Even better, the job seeker can author and publish their own posts, providing insight on topics of their choosing. Use your network - Online job postings and resume submissions can be a black hole if you simply apply, wait and hope for the best. However, with LinkedIn, you have the ability to connect with contacts who work for the companies to which you are applying.
Message that individual, let them know that you have applied online and ask them to forward your resume or profile to the appropriate recruiter or hiring manager. Even better, link with the actual recruiter or hiring manager and you are one step closer to getting the attention of the decision makers! Join Professional Associations - Whether at school or outside of school, professional associations in their field of study such as marketing, physical therapy, or human resources expose students to real life work situations that they will likely encounter during their professional life. It helps them get connected to others in that field, potentially find mentors, and learn new skills.

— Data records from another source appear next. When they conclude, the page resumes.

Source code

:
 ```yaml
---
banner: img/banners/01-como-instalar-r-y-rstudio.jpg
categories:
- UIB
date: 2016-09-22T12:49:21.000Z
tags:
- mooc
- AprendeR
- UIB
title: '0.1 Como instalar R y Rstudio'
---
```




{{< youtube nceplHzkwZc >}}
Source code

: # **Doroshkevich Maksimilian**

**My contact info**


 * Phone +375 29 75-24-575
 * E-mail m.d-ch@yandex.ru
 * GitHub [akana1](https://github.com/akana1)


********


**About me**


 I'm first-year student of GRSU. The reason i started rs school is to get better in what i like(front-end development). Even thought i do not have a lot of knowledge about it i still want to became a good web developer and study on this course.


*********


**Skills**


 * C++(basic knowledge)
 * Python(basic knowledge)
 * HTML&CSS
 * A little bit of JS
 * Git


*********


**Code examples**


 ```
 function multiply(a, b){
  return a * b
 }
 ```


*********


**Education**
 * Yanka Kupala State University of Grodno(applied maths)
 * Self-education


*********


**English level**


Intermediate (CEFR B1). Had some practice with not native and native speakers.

Then, start looking for people accordingly. You define who you want to be and emulate. Create a Plan to Meet People - Knowing what you want will help you get there. Using your own network, attending a variety of events to put you in a better position to meet the types of people you already identified above. Then, have a quick elevator pitch ready as to why you both want a mentor and why a mentor would invest time and energy in you. Even if you are not looking for a mentor but looking for a job, you still need to identify what you want, who the people are and why they are successful or have what you want , you still need to have a plan in place.

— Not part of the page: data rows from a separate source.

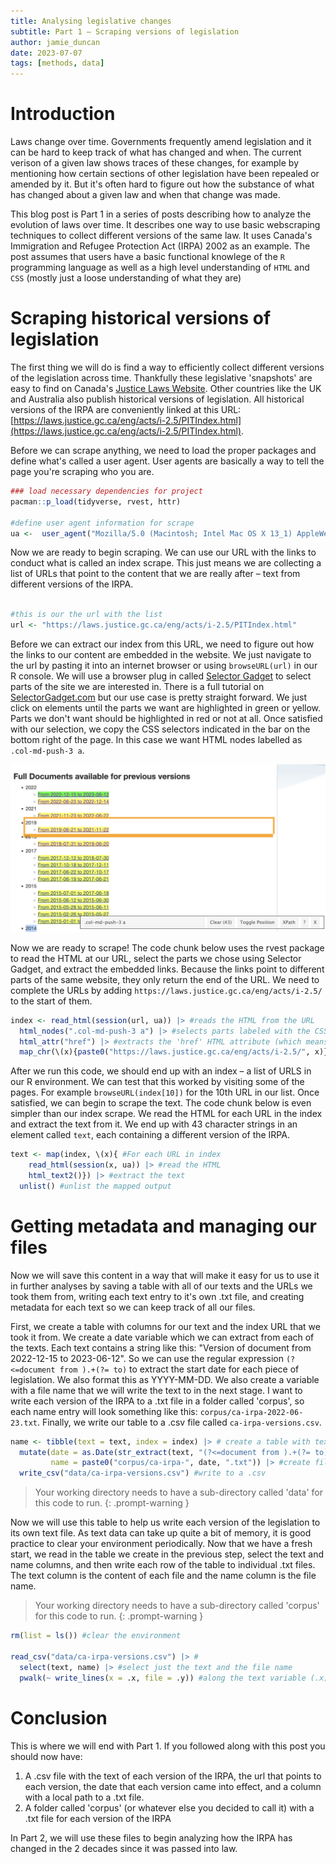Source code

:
 ```yaml
---
title: Analysing legislative changes
subtitle: Part 1 – Scraping versions of legislation
author: jamie_duncan
date: 2023-07-07
tags: [methods, data]
---
```


# Introduction
Laws change over time. Governments frequently amend legislation and it can be hard to keep track of what has changed and when. The current verison of a given law shows traces of these changes, for example by mentioning how certain sections of other legislation have been repealed or amended by it. But it's often hard to figure out how the substance of what has changed about a given law and when that change was made.

This blog post is Part 1 in a series of posts describing how to analyze the evolution of laws over time. It describes one way to use basic webscraping techniques to collect different versions of the same law. It uses Canada's Immigration and Refugee Protection Act (IRPA) 2002 as an example. The post assumes that users have a basic functional knowlege of the `R` programming language as well as a high level understanding of `HTML` and `CSS` (mostly just a loose understanding of what they are)

# Scraping historical versions of legislation
The first thing we will do is find a way to efficiently collect different versions of the legislation across time. Thankfully these legislative 'snapshots' are easy to find on Canada's [Justice Laws Website](https://laws-lois.justice.gc.ca/eng/). Other countries like the UK and Australia also publish historical versions of legislation. All historical versions of the IRPA are conveniently linked at this URL: [https://laws.justice.gc.ca/eng/acts/i-2.5/PITIndex.html](https://laws.justice.gc.ca/eng/acts/i-2.5/PITIndex.html).

Before we can scrape anything, we need to load the proper packages and define what's called a user agent. User agents are basically a way to tell the page you're scraping who you are.

```R
### load necessary dependencies for project
pacman::p_load(tidyverse, rvest, httr)

#define user agent information for scrape
ua <-  user_agent("Mozilla/5.0 (Macintosh; Intel Mac OS X 13_1) AppleWebKit/537.36 (KHTML, like Gecko) Chrome/109.0.0.0 Safari/537.36")

```

Now we are ready to begin scraping. We can use our URL with the links to conduct what is called an index scrape. This just means we are collecting a list of URLs that point to the content that we are really after – text from different versions of the IRPA.

```R

#this is our the url with the list
url <- "https://laws.justice.gc.ca/eng/acts/i-2.5/PITIndex.html"
```
Before we can extract our index from this URL, we need to figure out how the links to our content are embedded in the website. We just navigate to the url by pasting it into an internet browser or using `browseURL(url)` in our R console. We will use a browser plug in called [Selector Gadget](https://chrome.google.com/webstore/detail/selectorgadget/mhjhnkcfbdhnjickkkdbjoemdmbfginb) to select parts of the site we are interested in. There is a full tutorial on [SelectorGadget.com](https://selectorgadget.com/) but our use case is pretty straight forward. We just click on elements until the parts we want are highlighted in green or yellow. Parts we don't want should be highlighted in red or not at all. Once satisfied with our selection, we copy the CSS selectors indicated in the bar on the bottom right of the page. In this case we want HTML nodes labelled as `.col-md-push-3 a`.

![Screenshot of Selector Gadget on the index URL](assets/img/selector-gadget.png)


Now we are ready to scrape! The code chunk below uses the rvest package to read the HTML at our URL, select the parts we chose using Selector Gadget, and extract the embedded links. Because the links point to different parts of the same website, they only return the end of the URL. We need to complete the URLs by adding `https://laws.justice.gc.ca/eng/acts/i-2.5/` to the start of them. 

```R
index <- read_html(session(url, ua)) |> #reads the HTML from the URL
  html_nodes(".col-md-push-3 a") |> #selects parts labeled with the CSS tag we identified with selector gadget
  html_attr("href") |> #extracts the 'href' HTML attribute (which means embedded URLS!)
  map_chr(\(x){paste0("https://laws.justice.gc.ca/eng/acts/i-2.5/", x)}) #complete the URLs

```
After we run this code, we should end up with an index – a list of URLS in our R environment. We can test that this worked by visiting some of the pages. For example `browseURL(index[10])` for the 10th URL in our list. Once satisfied, we can begin to scrape the text. The code chunk below is even simpler than our index scrape. We read the HTML for each URL in the index and extract the text from it. We end up with 43 character strings in an element called `text`, each containing a different version of the IRPA.

```R
text <- map(index, \(x){ #For each URL in index
    read_html(session(x, ua)) |> #read the HTML
    html_text2()}) |> #extract the text
  unlist() #unlist the mapped output
```

# Getting metadata and managing our files
Now we will save this content in a way that will make it easy for us to use it in further analyses by saving a table with all of our texts and the URLs we took them from, writing each text entry to it's own .txt file, and creating metadata for each text so we can keep track of all our files.

First, we create a table with columns for our text and the index URL that we took it from. We create a date variable which we can extract from each of the texts. Each text contains a string like this: "Version of document from 2022-12-15 to 2023-06-12". So we can use the regular expression `(?<=document from ).+(?= to)` to extract the start date for each piece of legislation. We also format this as YYYY-MM-DD. We also create a variable with a file name that we will write the text to in the next stage. I want to write each version of the IRPA to a .txt file in a folder called 'corpus', so each name entry will look something like this: `corpus/ca-irpa-2022-06-23.txt`. Finally, we write our table to a .csv file called `ca-irpa-versions.csv`.

```R
name <- tibble(text = text, index = index) |> # create a table with text and index as columns
  mutate(date = as.Date(str_extract(text, "(?<=document from ).+(?= to)"), "%Y-%m-%d"), # create a date variable by extracting and formatting the start date date from the text 
         name = paste0("corpus/ca-irpa-", date, ".txt")) |> #create file names
  write_csv("data/ca-irpa-versions.csv") #write to a .csv
```
> Your working directory needs to have a sub-directory called 'data' for this code to run.
{: .prompt-warning }


Now we will use this table to help us write each version of the legislation to its own text file. As text data can take up quite a bit of memory, it is good practice to clear your environment periodically. Now that we have a fresh start, we read in the table we create in the previous step, select the text and name columns, and then write each row of the table to individual .txt files. The text column is the content of each file and the name column is the file name.

> Your working directory needs to have a sub-directory called 'corpus' for this code to run.
{: .prompt-warning }

```R
rm(list = ls()) #clear the environment

read_csv("data/ca-irpa-versions.csv") |> #
  select(text, name) |> #select just the text and the file name
  pwalk(~ write_lines(x = .x, file = .y)) #along the text variable (.x), write the text to a file named according to the name variable (.y)
```

# Conclusion
This is where we will end with Part 1. If you followed along with this post you should now have:
1. A .csv file with the text of each version of the IRPA, the url that points to each version, the date that each version came into effect, and a column with a local path to a .txt file.
2. A folder called 'corpus' (or whatever else you decided to call it) with a .txt file for each version of the IRPA

In Part 2, we will use these files to begin analyzing how the IRPA has changed in the 2 decades since it was passed into law.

Networking is never by happenstance. Hanley , a clinical psychologist in Michigan attests that: There are a number of real benefits to focus your efforts on gaining referrals: There are no or very little costs.

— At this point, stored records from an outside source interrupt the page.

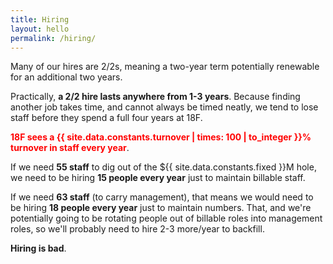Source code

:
 ```yaml
---
title: Hiring
layout: hello
permalink: /hiring/
---
```


Many of our hires are 2/2s, meaning a two-year term potentially renewable for an additional two years. 

Practically, **a 2/2 hire lasts anywhere from 1-3 years**. Because finding another job takes time, and cannot always be timed neatly, we tend to lose staff before they spend a full four years at 18F.

<span style="color: red;">**18F sees a {{ site.data.constants.turnover | times: 100 | to_integer }}% turnover in staff every year**</span>.

If we need **55 staff** to dig out of the ${{ site.data.constants.fixed }}M hole, we need to be hiring **15 people every year** just to maintain billable staff. 

If we need **63 staff** (to carry management), that means we would need to be hiring **18 people every year** just to maintain numbers. That, and we're potentially going to be rotating people out of billable roles into management roles, so we'll probably need to hire 2-3 more/year to backfill.

**Hiring is bad**.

Six ways to kick start your second career
Referrals by word-of-mouth are inexpensive and effective. When a current client refers a friend or acquaintance to you, you are more likely to develop a successful client-relationship. Forming partnerships with other professionals by sending referrals their way, and in turn, they sending referrals to you is a tried and true method of increasing your clientele. Grow referrals proactively by asking happy clients, mentors, and other professionals to introduce you to someone they may know, through a face-to-face meeting, via phone, or through email. Referrals build loyalty with current clients.
Say thank you to people who have given you positive feedback. Doing so may lead to a referral.
Job advice: Six ways to kick start your second career - Telegraph
Jared Heathman, MD , a Houston child psychiatrist maintains: Why Social Media Is Important to Your Career Your personal profile on social media can help you land a job, make valuable connections, promote your website or blog, help you gain clients, and much more. They include, but are certainly not limited to: Oliver does assert, however that: Lundberg , an expert in brand-building for start-ups and life coaching, recommends that: He offers three reasons that individuals in these fields can benefit from blogging: For those who want to work in areas of the field that involve writing and publishing work, whether self-help style books for the general public, or papers for psychology-related journals, blogging is a good way to improve your overall writing skills, and keep those mental muscles in good working order.
If you haven't done a substantive amount of writing for several years, and then suddenly jump into writing a major piece of work, you're going to run into roadblocks because you don't have a fleshed-out writing process. A blog is a good way to keep the writing juices flowing. If someone is actively looking for a job that involves a lot of writing, well-written blog posts can serve as good examples of your writing ability.